Venezuelan opposition leader María Corina Machado said Friday that she is focused on an orderly transition of power in her country should President Nicolás Maduro leave power and that she is confident Venezuela’s police and armed forces would not oppose such a transition.
Speaking as the US government ramps up pressure on Venezuela’s authoritarian leader, Machado said the crisis in her home country is a key national security consideration for the United States.
“It has become very clear that the Venezuelan conflict is absolutely a priority in matters of national security for the United States and in matters of hemispheric security,” Machado told reporters in Oslo, Norway, where she collected her Nobel Peace Prize this week.
The US administration has been working on day-after plans in the event Maduro is ousted, according to senior administration officials. CNN has previously reported that there have been informal conversations inside the US administration regarding Machado and fellow opposition leader Edmundo Gonzalez leading a post-Maduro Venezuela.
“Maduro will leave power, whether it is negotiated or not negotiated,” Machado said Friday. “We are fundamentally focused on how we can ensure that it is an orderly, peaceful transition, where the results of the country’s reconstruction are felt as soon as possible by Venezuelans.”
“I am confident today that the vast majority of the Venezuelan armed forces and police, as soon as the transition begins, will obey orders, guidelines and instructions from superiors who will be appointed by the civil authority duly elected by Venezuelans,” she added.

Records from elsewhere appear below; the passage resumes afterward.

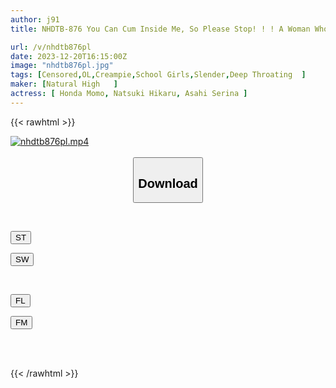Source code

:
 ```yaml
---
author: j91
title: NHDTB-876 You Can Cum Inside Me, So Please Stop! ! ! A Woman Who Is Broken By The Endless Deep Thrusting Bound Piston That Holds Her Down And Does Not Let Her Escape.

url: /v/nhdtb876pl
date: 2023-12-20T16:15:00Z
image: "nhdtb876pl.jpg"
tags: [Censored,OL,Creampie,School Girls,Slender,Deep Throating	 ]
maker: [Natural High   ]
actress: [ Honda Momo, Natsuki Hikaru, Asahi Serina ]
---
```



{{< rawhtml >}}

<div class="video" data-videoid="0BGkglqzVWFge1">
    <a href="javascript:;">
        <img src="/v/nhdtb876pl/nhdtb876pl.jpg" width="WIDTH" height="HEIGHT" alt="nhdtb876pl.mp4" loading="lazy">
    </a>
</div>

<script type="text/javascript" src="https://j91.asia/asset/on-demand-st.js"></script>

<br>
  <link rel="stylesheet" href="https://j91.asia/asset/bs5.css">
  
  <center>
  <button class="btn btn-primary" type="button" data-bs-toggle="collapse" data-bs-target=".multi-collapse" aria-expanded="false" aria-controls="multiCollapseExample1 multiCollapseExample2"><h2>Download</h2></button></center>
</p>
<div class="row">
  <div class="col">
    <div class="collapse multi-collapse" id="multiCollapseExample1">
      <div class="card card-body">
	      	      <br>
<div class="buttons">  
<p><a href="https://streamtape.to/v/0BGkglqzVWFge1" target="_blank"><button class="btn-hover color-3"><i class="fa fa-download"></i> ST</button></a></p>
<p><a href="https://flaswish.com/f4k4i7flbgem" target="_blank"><button class="btn-hover color-2"><i class="fa fa-download"></i> SW</button></a></p></div>
    </div>
  </div>
</div>
  <div class="col">
    <div class="collapse multi-collapse" id="multiCollapseExample2">
      <div class="card card-body">
	      <br>
<div class="buttons">
<p><a href="https://filelions.site/f/r0r7wh8pm1zt" target="_blank"><button class="btn-hover color-9"><i class="fa fa-download"></i> FL</button></a></p>
<p><a href="https://filemoon.sx/d/ys3vc2ue60i8" target="_blank"><button class="btn-hover color-8"><i class="fa fa-download"></i> FM</button></a></p></div>
<br><br>
      </div>
    </div>
  </div>
</div>

{{< /rawhtml >}}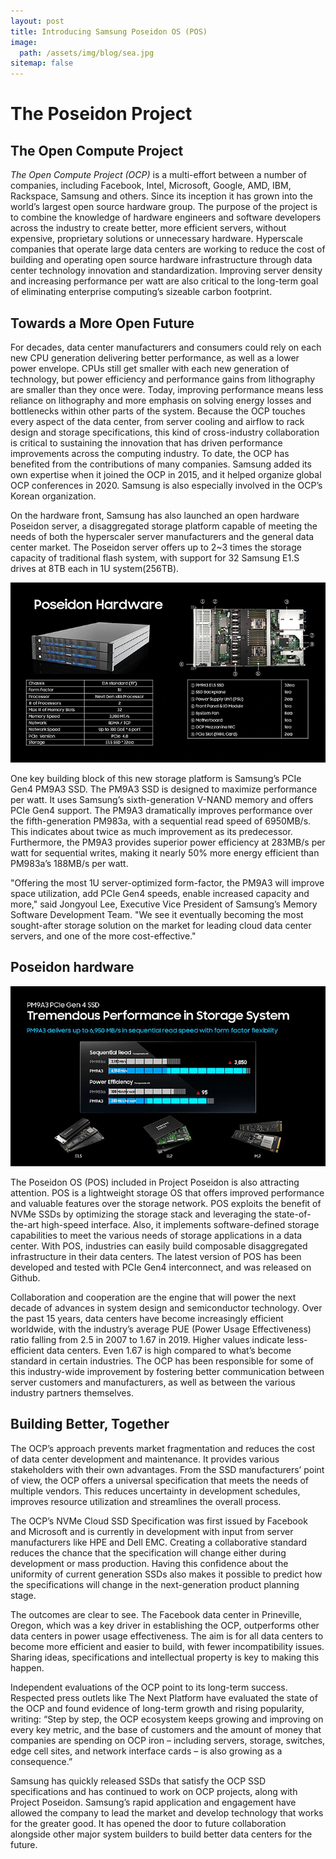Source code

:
 ```yaml
---
layout: post
title: Introducing Samsung Poseidon OS (POS)
image: 
  path: /assets/img/blog/sea.jpg
sitemap: false
---
```


# The Poseidon Project

## The Open Compute Project

*The Open Compute Project (OCP)* is a multi-effort between a number of companies, including Facebook, Intel, Microsoft, Google, AMD, IBM, Rackspace, Samsung and others. Since its inception it has grown into the world’s largest open source hardware group.
The purpose of the project is to combine the knowledge of hardware engineers and software developers across the industry to create better, more efficient servers, without expensive, proprietary solutions or unnecessary hardware. Hyperscale companies that operate large data centers are working to reduce the cost of building and operating open source hardware infrastructure through data center technology innovation and standardization. Improving server density and increasing performance per watt are also critical to the long-term goal of eliminating enterprise computing’s sizeable carbon footprint.

## Towards a More Open Future
For decades, data center manufacturers and consumers could rely on each new CPU generation delivering better performance, as well as a lower power envelope. CPUs still get smaller with each new generation of technology, but power efficiency and performance gains from lithography are smaller than they once were. Today, improving performance means less reliance on lithography and more emphasis on solving energy losses and bottlenecks within other parts of the system. Because the OCP touches every aspect of the data center, from server cooling and airflow to rack design and storage specifications, this kind of cross-industry collaboration is critical to sustaining the innovation that has driven performance improvements across the computing industry. To date, the OCP has benefited from the contributions of many companies. Samsung added its own expertise when it joined the OCP in 2015, and it helped organize global OCP conferences in 2020. Samsung is also especially involved in the OCP’s Korean organization.

On the hardware front, Samsung has also launched an open hardware Poseidon server, a disaggregated storage platform capable of meeting the needs of both the hyperscaler server manufacturers and the general data center market. The Poseidon server offers up to 2~3 times the storage capacity of traditional flash system, with support for 32 Samsung E1.S drives at 8TB each in 1U system(256TB).

![01](../assets/img/blog/samsung02.webp)

One key building block of this new storage platform is Samsung’s PCIe Gen4 PM9A3 SSD. The PM9A3 SSD is designed to maximize performance per watt. It uses Samsung’s sixth-generation V-NAND memory and offers PCIe Gen4 support. The PM9A3 dramatically improves performance over the fifth-generation PM983a, with a sequential read speed of 6950MB/s. This indicates about twice as much improvement as its predecessor. Furthermore, the PM9A3 provides superior power efficiency at 283MB/s per watt for sequential writes, making it nearly 50% more energy efficient than PM983a’s 188MB/s per watt.

"Offering the most 1U server-optimized form-factor, the PM9A3 will improve space utilization, add PCIe Gen4 speeds, enable increased capacity and more," said Jongyoul Lee, Executive Vice President of Samsung’s Memory Software Development Team. "We see it eventually becoming the most sought-after storage solution on the market for leading cloud data center servers, and one of the more cost-effective."

## Poseidon hardware

![02](../assets/img/blog/samsung01.webp)

The Poseidon OS (POS) included in Project Poseidon is also attracting attention. POS is a lightweight storage OS that offers improved performance and valuable features over the storage network. POS exploits the benefit of NVMe SSDs by optimizing the storage stack and leveraging the state-of-the-art high-speed interface. Also, it implements software-defined storage capabilities to meet the various needs of storage applications in a data center. With POS, industries can easily build composable disaggregated infrastructure in their data centers. The latest version of POS has been developed and tested with PCIe Gen4 interconnect, and was released on Github.

Collaboration and cooperation are the engine that will power the next decade of advances in system design and semiconductor technology. Over the past 15 years, data centers have become increasingly efficient worldwide, with the industry’s average PUE (Power Usage Effectiveness) ratio falling from 2.5 in 2007 to 1.67 in 2019. Higher values indicate less-efficient data centers. Even 1.67 is high compared to what’s become standard in certain industries. The OCP has been responsible for some of this industry-wide improvement by fostering better communication between server customers and manufacturers, as well as between the various industry partners themselves.

## Building Better, Together
The OCP’s approach prevents market fragmentation and reduces the cost of data center development and maintenance. It provides various stakeholders with their own advantages. From the SSD manufacturers’ point of view, the OCP offers a universal specification that meets the needs of multiple vendors. This reduces uncertainty in development schedules, improves resource utilization and streamlines the overall process.

The OCP’s NVMe Cloud SSD Specification was first issued by Facebook and Microsoft and is currently in development with input from server manufacturers like HPE and Dell EMC. Creating a collaborative standard reduces the chance that the specification will change either during development or mass production. Having this confidence about the uniformity of current generation SSDs also makes it possible to predict how the specifications will change in the next-generation product planning stage.

The outcomes are clear to see. The Facebook data center in Prineville, Oregon, which was a key driver in establishing the OCP, outperforms other data centers in power usage effectiveness. The aim is for all data centers to become more efficient and easier to build, with fewer incompatibility issues. Sharing ideas, specifications and intellectual property is key to making this happen.

Independent evaluations of the OCP point to its long-term success. Respected press outlets like The Next Platform have evaluated the state of the OCP and found evidence of long-term growth and rising popularity, writing: “Step by step, the OCP ecosystem keeps growing and improving on every key metric, and the base of customers and the amount of money that companies are spending on OCP iron – including servers, storage, switches, edge cell sites, and network interface cards – is also growing as a consequence.”

Samsung has quickly released SSDs that satisfy the OCP SSD specifications and has continued to work on OCP projects, along with Project Poseidon. Samsung’s rapid application and engagement have allowed the company to lead the market and develop technology that works for the greater good. It has opened the door to future collaboration alongside other major system builders to build better data centers for the future.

Asked what role she might play in the US administration’s plans, Machado told CNN: “Not only the American government, I think many other governments around the world are preparing for a democratic transition in Venezuela for several reasons. One is because they realize that the largest migration crisis in the world today is certainly Venezuelans that have been forced to flee.”

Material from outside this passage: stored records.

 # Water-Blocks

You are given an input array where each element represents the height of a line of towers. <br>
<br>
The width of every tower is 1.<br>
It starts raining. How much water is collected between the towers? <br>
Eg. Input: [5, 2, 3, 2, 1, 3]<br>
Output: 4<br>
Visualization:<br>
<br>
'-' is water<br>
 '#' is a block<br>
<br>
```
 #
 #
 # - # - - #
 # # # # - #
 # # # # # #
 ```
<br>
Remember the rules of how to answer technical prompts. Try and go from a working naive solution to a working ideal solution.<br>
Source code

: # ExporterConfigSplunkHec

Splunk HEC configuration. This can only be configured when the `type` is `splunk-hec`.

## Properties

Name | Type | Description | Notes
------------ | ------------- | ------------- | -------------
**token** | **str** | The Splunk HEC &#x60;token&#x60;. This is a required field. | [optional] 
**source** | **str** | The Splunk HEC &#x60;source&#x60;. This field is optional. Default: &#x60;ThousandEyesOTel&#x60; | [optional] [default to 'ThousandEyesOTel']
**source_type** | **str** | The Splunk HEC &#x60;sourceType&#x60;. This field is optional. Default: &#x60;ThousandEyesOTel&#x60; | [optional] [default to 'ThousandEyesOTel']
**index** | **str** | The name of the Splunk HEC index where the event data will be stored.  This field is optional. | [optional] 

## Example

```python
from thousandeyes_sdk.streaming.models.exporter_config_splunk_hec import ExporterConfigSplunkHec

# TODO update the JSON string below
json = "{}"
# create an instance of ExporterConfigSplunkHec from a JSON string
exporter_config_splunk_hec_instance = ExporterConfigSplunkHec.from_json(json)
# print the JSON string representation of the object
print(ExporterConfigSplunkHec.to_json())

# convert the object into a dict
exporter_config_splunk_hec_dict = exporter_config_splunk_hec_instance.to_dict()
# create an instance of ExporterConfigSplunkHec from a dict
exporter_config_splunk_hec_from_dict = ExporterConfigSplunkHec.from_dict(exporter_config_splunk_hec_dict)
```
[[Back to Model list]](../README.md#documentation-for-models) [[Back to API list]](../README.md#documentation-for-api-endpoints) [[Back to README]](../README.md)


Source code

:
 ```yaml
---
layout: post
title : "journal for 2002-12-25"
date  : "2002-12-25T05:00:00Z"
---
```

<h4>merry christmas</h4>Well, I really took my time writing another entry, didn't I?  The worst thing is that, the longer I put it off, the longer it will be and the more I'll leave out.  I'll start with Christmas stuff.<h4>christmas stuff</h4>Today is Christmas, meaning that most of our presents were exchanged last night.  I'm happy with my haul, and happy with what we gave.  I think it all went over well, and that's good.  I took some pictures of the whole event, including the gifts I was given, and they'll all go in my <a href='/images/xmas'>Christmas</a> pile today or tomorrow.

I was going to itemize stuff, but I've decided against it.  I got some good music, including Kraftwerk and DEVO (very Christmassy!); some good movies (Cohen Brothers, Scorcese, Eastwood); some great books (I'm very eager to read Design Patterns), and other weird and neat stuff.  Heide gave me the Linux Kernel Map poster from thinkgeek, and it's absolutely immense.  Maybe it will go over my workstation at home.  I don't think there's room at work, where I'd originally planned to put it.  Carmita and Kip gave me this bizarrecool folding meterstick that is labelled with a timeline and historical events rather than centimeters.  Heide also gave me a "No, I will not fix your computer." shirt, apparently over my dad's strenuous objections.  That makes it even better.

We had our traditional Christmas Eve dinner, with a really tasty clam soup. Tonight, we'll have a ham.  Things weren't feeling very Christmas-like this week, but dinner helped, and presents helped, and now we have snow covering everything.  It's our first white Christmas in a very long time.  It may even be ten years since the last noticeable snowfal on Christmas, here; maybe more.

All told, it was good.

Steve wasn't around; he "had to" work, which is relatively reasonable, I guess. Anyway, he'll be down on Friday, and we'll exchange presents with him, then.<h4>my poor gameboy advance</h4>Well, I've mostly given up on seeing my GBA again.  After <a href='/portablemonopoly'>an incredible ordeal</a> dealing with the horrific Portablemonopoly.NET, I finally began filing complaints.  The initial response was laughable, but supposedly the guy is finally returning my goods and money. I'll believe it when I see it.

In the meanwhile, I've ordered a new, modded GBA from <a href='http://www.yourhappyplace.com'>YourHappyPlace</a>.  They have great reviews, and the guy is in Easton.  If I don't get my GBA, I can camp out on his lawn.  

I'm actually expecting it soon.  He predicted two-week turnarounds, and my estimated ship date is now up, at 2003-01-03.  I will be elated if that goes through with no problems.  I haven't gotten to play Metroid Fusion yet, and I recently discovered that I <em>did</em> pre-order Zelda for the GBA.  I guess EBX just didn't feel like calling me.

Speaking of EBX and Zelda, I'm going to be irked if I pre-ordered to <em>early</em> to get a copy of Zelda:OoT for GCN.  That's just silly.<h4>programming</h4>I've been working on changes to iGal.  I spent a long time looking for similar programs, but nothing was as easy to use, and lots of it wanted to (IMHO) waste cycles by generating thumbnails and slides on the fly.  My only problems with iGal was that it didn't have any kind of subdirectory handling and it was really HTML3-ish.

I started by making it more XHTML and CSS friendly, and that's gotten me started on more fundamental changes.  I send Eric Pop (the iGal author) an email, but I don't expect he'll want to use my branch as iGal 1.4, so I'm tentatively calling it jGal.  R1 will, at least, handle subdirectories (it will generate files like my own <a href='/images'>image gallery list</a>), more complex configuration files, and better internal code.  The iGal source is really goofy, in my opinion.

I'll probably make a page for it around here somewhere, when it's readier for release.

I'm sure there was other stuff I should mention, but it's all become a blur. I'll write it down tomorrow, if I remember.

Venezuelan opposition leader María Corina Machado remains in Oslo, Norway, on Friday after collecting the Nobel peace prize this week. - Ole Berg-Rusten/NTB/AFP/Getty Images
“So, this will have impact in many countries, including the United States. I’m talking about hundreds of thousands of people that will come back home,” Machado said.
“And I will be where the Venezuelan people already mandated. We won an election by a landslide, and our president-elect has asked me to join the government as vice president. So I will accompany him in this new and challenging era that starts — or I would say that has already started,” she added.

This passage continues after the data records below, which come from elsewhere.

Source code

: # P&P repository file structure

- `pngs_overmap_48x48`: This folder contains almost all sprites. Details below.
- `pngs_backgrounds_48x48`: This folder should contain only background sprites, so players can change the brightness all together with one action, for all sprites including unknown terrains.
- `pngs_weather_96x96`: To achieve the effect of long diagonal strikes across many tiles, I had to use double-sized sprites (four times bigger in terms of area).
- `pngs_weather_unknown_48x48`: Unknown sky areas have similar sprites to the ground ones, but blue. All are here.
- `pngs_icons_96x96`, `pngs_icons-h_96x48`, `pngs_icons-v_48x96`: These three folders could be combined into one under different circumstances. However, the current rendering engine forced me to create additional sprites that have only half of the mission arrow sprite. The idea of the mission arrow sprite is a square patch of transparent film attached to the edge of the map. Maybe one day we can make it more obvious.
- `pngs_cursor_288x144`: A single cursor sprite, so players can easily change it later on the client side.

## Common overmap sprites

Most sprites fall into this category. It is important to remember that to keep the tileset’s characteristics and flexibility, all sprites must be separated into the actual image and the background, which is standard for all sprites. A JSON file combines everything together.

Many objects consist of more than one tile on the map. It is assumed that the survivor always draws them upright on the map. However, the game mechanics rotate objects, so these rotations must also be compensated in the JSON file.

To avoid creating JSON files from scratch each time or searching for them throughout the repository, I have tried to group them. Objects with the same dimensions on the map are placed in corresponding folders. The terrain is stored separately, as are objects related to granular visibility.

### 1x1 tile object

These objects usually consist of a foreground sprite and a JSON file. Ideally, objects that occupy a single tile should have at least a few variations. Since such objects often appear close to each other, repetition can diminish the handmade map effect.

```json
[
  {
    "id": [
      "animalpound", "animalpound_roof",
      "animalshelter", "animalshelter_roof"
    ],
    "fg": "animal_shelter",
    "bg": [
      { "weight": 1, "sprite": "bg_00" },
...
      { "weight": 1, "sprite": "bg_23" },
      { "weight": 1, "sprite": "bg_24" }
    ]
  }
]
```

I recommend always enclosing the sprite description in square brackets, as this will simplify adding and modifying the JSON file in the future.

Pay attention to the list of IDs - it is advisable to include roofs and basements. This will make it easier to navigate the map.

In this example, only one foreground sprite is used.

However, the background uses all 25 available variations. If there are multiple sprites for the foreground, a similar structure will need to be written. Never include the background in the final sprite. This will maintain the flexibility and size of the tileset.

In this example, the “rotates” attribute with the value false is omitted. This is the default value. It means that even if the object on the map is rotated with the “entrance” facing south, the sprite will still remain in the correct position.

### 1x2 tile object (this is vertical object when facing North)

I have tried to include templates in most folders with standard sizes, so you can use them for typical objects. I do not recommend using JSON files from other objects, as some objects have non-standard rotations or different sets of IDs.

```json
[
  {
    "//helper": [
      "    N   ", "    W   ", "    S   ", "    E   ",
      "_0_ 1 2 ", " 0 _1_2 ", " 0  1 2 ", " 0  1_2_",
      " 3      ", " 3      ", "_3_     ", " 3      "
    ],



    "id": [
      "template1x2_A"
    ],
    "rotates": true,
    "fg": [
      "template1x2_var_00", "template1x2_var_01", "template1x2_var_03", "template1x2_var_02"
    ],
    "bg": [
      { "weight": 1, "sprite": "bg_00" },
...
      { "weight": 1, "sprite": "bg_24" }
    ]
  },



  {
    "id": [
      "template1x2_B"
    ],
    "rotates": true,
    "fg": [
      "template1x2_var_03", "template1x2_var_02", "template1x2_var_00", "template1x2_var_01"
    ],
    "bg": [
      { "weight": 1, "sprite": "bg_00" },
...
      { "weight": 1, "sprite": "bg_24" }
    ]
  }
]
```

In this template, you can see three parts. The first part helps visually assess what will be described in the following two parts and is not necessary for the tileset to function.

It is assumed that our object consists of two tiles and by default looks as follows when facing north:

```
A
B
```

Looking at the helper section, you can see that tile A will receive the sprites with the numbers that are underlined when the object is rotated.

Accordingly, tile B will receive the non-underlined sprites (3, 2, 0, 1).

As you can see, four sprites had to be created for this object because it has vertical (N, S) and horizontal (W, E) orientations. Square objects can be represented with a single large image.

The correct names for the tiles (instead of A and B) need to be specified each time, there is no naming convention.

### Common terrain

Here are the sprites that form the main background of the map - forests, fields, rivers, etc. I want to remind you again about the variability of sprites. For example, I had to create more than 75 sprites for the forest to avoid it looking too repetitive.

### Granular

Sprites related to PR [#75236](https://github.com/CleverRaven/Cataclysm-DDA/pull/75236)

The Nobel laureate lived in hiding in Venezuela for more than a year following Venezuela’s disputed 2024 presidential election, after which government-controlled electoral authorities declared Maduro the winner. She made a daring escape to pick up her peace prize in Oslo this week, arriving to cheering supporters hours after the ceremony finished.
Machado has confirmed that US government “support” helped her travel to Norway. On Friday, she also called out a lack of support from Spain, which has historic ties to the country.
“Regarding the Spanish government, I will simply say that history will judge — as the people of Venezuela do today — what has been lacking, which has certainly been lacking,” Machado emphasized. “But there have been other countries and other governments in Europe that have taken the lead in defending the people of Venezuela.”